The human body at that age is incredibly adaptable, it can sprint, skate, jump, compete, and recover fast. Historically, kids didn’t burnout from 6 hours of sport; they burned out from doing nothing exciting, challenging, or engaging.
Most athletes don’t need less work at that age, they need more consistency, more play, more intensity, and more expectation, so the ceiling moves upward instead of downward.
Research is clear: for developing athletes, the biggest recovery tools are boring and practically free:
- Enough sleep
- Enough food
- Enough hydration
- Consistent training
Coaches worry a lot about overtraining, but for most youth athletes, under-training is actually the bigger threat to development. Overtraining requires sustained high volume, high intensity, and poor recovery over long windows. That’s not what’s happening in most youth environments. What we see instead is low volume, low intensity, and inconsistent workloads, three practices this week, one next week, a tournament, then a week off. The body never adapts to anything because there’s nothing to adapt to.
Development comes from progressive overload: stress → recovery → adaptation. If the stress is too low or too infrequent, there is no adaptation. Athletes stay the same.
Under-training also creates the exact problem we fear: when intensity suddenly spikes (showcases, tryouts, playoffs), athletes get hurt more easily because their “chronic load” is low.
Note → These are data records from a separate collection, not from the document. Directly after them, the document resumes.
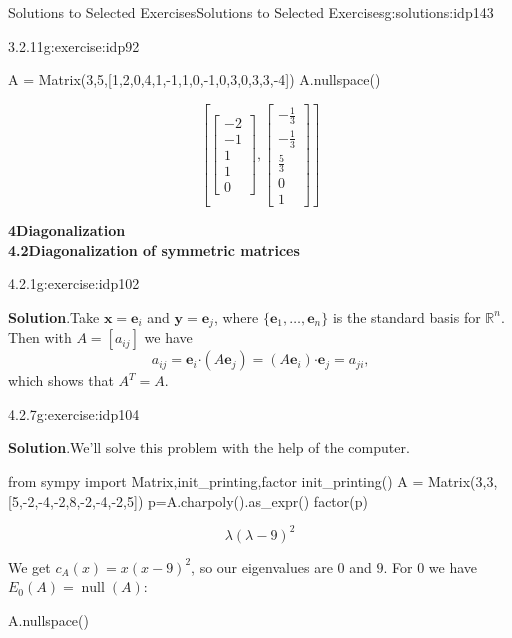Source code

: \documentclass[oneside,10pt,]{book}
\newcommand{\blocktitlefont}{\relax}
\numberwithin{equation}{section}
\newcommand{\bbm}{\begin{bmatrix}}
\newcommand{\ebm}{\end{bmatrix}}
\newcommand{\R}{\mathbb{R}}
\newcommand{\nll}{\operatorname{null}}
\newcommand{\dotp}{\!\boldsymbol{\cdot}\!}
\newcommand{\xx}{\mathbf{x}}
\newcommand{\yy}{\mathbf{y}}
\begin{document}
\begin{solutions-chapter}{Solutions to Selected Exercises}{}{Solutions to Selected Exercises}{}{}{g:solutions:idp143}
\begin{inlinesolution}{3.2.11}{}{g:exercise:idp92}
\begin{sageinput}
A = Matrix(3,5,[1,2,0,4,1,-1,1,0,-1,0,3,0,3,3,-4])
A.nullspace()
\end{sageinput}
\begin{sageoutput}
\[\left[\bbm -2\\-1\\1\\1\\0\ebm, \bbm -\frac13\\ -\frac13\\ \frac53\\0\\1\ebm\right]\]
\end{sageoutput}
\end{inlinesolution}%
\par\medskip
\noindent\textbf{\Large{}4\space\textperiodcentered\space{}Diagonalization\\
4.2\space\textperiodcentered\space{}Diagonalization of symmetric matrices}
\begin{inlinesolution}{4.2.1}{}{g:exercise:idp102}%
\par\smallskip%
\noindent\textbf{\blocktitlefont Solution}.\hypertarget{g:solution:idp171-back}{}\quad{}Take \(\xx=\mathbf{e}_i\) and \(\yy=\mathbf{e}_j\), where \(\{\mathbf{e}_1,\ldots, \mathbf{e}_n\}\) is the standard basis for \(\R^n\). Then with \(A = [a_{ij}]\) we have%
\begin{equation*}
a_{ij} =\mathbf{e}_i\dotp(A\mathbf{e}_j) = (A\mathbf{e}_i)\dotp \mathbf{e}_j = a_{ji}\text{,}
\end{equation*}
which shows that \(A^T=A\).%
\end{inlinesolution}%
\begin{inlinesolution}{4.2.7}{}{g:exercise:idp104}%
\par\smallskip%
\noindent\textbf{\blocktitlefont Solution}.\hypertarget{g:solution:idp172-back}{}\quad{}We'll solve this problem with the help of the computer.%
\begin{sageinput}
from sympy import Matrix,init_printing,factor
init_printing()
A = Matrix(3,3,[5,-2,-4,-2,8,-2,-4,-2,5])
p=A.charpoly().as_expr()
factor(p)
\end{sageinput}
\begin{sageoutput}
\[\lambda(\lambda-9)^2\]
\end{sageoutput}
We get \(c_A(x)=x(x-9)^2\), so our eigenvalues are \(0\) and \(9\). For \(0\) we have \(E_0(A) = \nll(A)\):%
\begin{sageinput}
A.nullspace()
\end{sageinput}
\begin{sageoutput}

\end{sageoutput}
\end{inlinesolution}
\end{solutions-chapter}
\end{document}
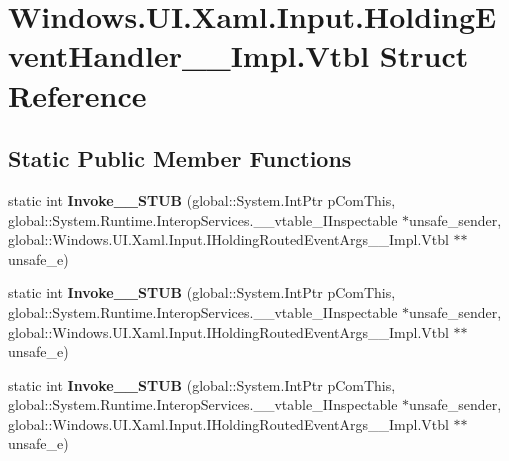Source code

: \hypertarget{struct_windows_1_1_u_i_1_1_xaml_1_1_input_1_1_holding_event_handler_____impl_1_1_vtbl}{}\section{Windows.\+U\+I.\+Xaml.\+Input.\+Holding\+Event\+Handler\+\_\+\+\_\+\+Impl.\+Vtbl Struct Reference}
\label{struct_windows_1_1_u_i_1_1_xaml_1_1_input_1_1_holding_event_handler_____impl_1_1_vtbl}
\subsection*{Static Public Member Functions}
\begin{DoxyCompactItemize}
\item 
\mbox{\label{struct_windows_1_1_u_i_1_1_xaml_1_1_input_1_1_holding_event_handler_____impl_1_1_vtbl_a854108e9622b69f9fd8588e3d91402cd}} 
static int {\bfseries Invoke\+\_\+\+\_\+\+S\+T\+UB} (global\+::\+System.\+Int\+Ptr p\+Com\+This, global\+::\+System.\+Runtime.\+Interop\+Services.\+\_\+\+\_\+vtable\+\_\+\+I\+Inspectable $\ast$unsafe\+\_\+sender, global\+::\+Windows.\+U\+I.\+Xaml.\+Input.\+I\+Holding\+Routed\+Event\+Args\+\_\+\+\_\+\+Impl.\+Vtbl $\ast$$\ast$unsafe\+\_\+e)
\item 
\mbox{\label{struct_windows_1_1_u_i_1_1_xaml_1_1_input_1_1_holding_event_handler_____impl_1_1_vtbl_a854108e9622b69f9fd8588e3d91402cd}} 
static int {\bfseries Invoke\+\_\+\+\_\+\+S\+T\+UB} (global\+::\+System.\+Int\+Ptr p\+Com\+This, global\+::\+System.\+Runtime.\+Interop\+Services.\+\_\+\+\_\+vtable\+\_\+\+I\+Inspectable $\ast$unsafe\+\_\+sender, global\+::\+Windows.\+U\+I.\+Xaml.\+Input.\+I\+Holding\+Routed\+Event\+Args\+\_\+\+\_\+\+Impl.\+Vtbl $\ast$$\ast$unsafe\+\_\+e)
\item 
\mbox{\label{struct_windows_1_1_u_i_1_1_xaml_1_1_input_1_1_holding_event_handler_____impl_1_1_vtbl_a854108e9622b69f9fd8588e3d91402cd}} 
static int {\bfseries Invoke\+\_\+\+\_\+\+S\+T\+UB} (global\+::\+System.\+Int\+Ptr p\+Com\+This, global\+::\+System.\+Runtime.\+Interop\+Services.\+\_\+\+\_\+vtable\+\_\+\+I\+Inspectable $\ast$unsafe\+\_\+sender, global\+::\+Windows.\+U\+I.\+Xaml.\+Input.\+I\+Holding\+Routed\+Event\+Args\+\_\+\+\_\+\+Impl.\+Vtbl $\ast$$\ast$unsafe\+\_\+e)
$$
\end{DoxyCompactItemize}
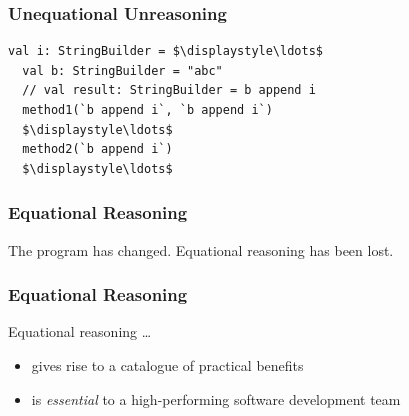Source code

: \begin{frame}[fragile]
\frametitle{Unequational Unreasoning}
\begin{lstlisting}[style=scala,mathescape]
  val i: StringBuilder = $\displaystyle\ldots$
  val b: StringBuilder = "abc"
  // val result: StringBuilder = b append i
  method1(`b append i`, `b append i`)
  $\displaystyle\ldots$
  method2(`b append i`)
  $\displaystyle\ldots$
\end{lstlisting}
\end{frame}


\begin{frame}
\frametitle{Equational Reasoning}
\begin{center}
The program has changed. Equational reasoning has been lost.
\end{center}
\end{frame}


\begin{frame}
\frametitle{Equational Reasoning}
\begin{block}{Equational reasoning \ldots}
\begin{itemize}
  \item gives rise to a catalogue of practical benefits
  \item is \emph{essential} to a high-performing software development team
\end{itemize}
\end{block}
\end{frame}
Research calls this the training–injury paradox: players are safer and perform better when they’re consistently trained, not protected from training.
Sport science keeps coming back to the same conclusion:
Athletes don’t get injured from hard work! They get injured from sporadic, unplanned, inconsistent work.
Athletes don’t get injured from hard work! They get injured from sporadic, unplanned, inconsistent work.
Raising Standards Isn’t Abuse, It’s Coaching
We’ve gotten scared to ask for more.
Not more chaos or more punishment.
More intent. More pace. More compete. More detail. More purpose.
Not more chaos or more punishment.
More intent. More pace. More compete. More detail. More purpose.
The mission isn’t to run kids into the ground but to train them up to the level they say they want to play at.
If a player tells you they want to:
- make AAA
- play junior
- make a prep team
- make U Sport/NCAA
Then the standard has to reflect that path. Otherwise, we’re lying to them.
You can’t say “You’re capable of great things” and then run practices that never ask them to prove it.
The Dirty Secret of Player Capability
Watch any youth hockey game over U13:
- Players have more in the tank than they show in practice.
They compete harder in games because games force standards.- Competition is a multiplier. Stress is a teacher. Intensity is a mirror.
It shows players who they are and where the gaps are. - We need more of that in training, not less.
- Coaches Need to Stop Coaching Scared
This isn’t a call to go old-school and ignore recovery, sports psych, or athlete health. It’s the opposite:
Use those tools to support higher standards, not replace them.
The best coaching environments aren’t soft or brutal, they’re demanding and supportive at the same time.
Athletes don’t rise to what’s comfortable.
They rise to what’s expected.
They rise to what’s expected.
If we truly believe in development, then we have to raise the standard.
If we believe players are capable of more, then we have to ask for more.
Because right now?
The players aren’t underperforming; we are under-demanding.
The players aren’t underperforming; we are under-demanding.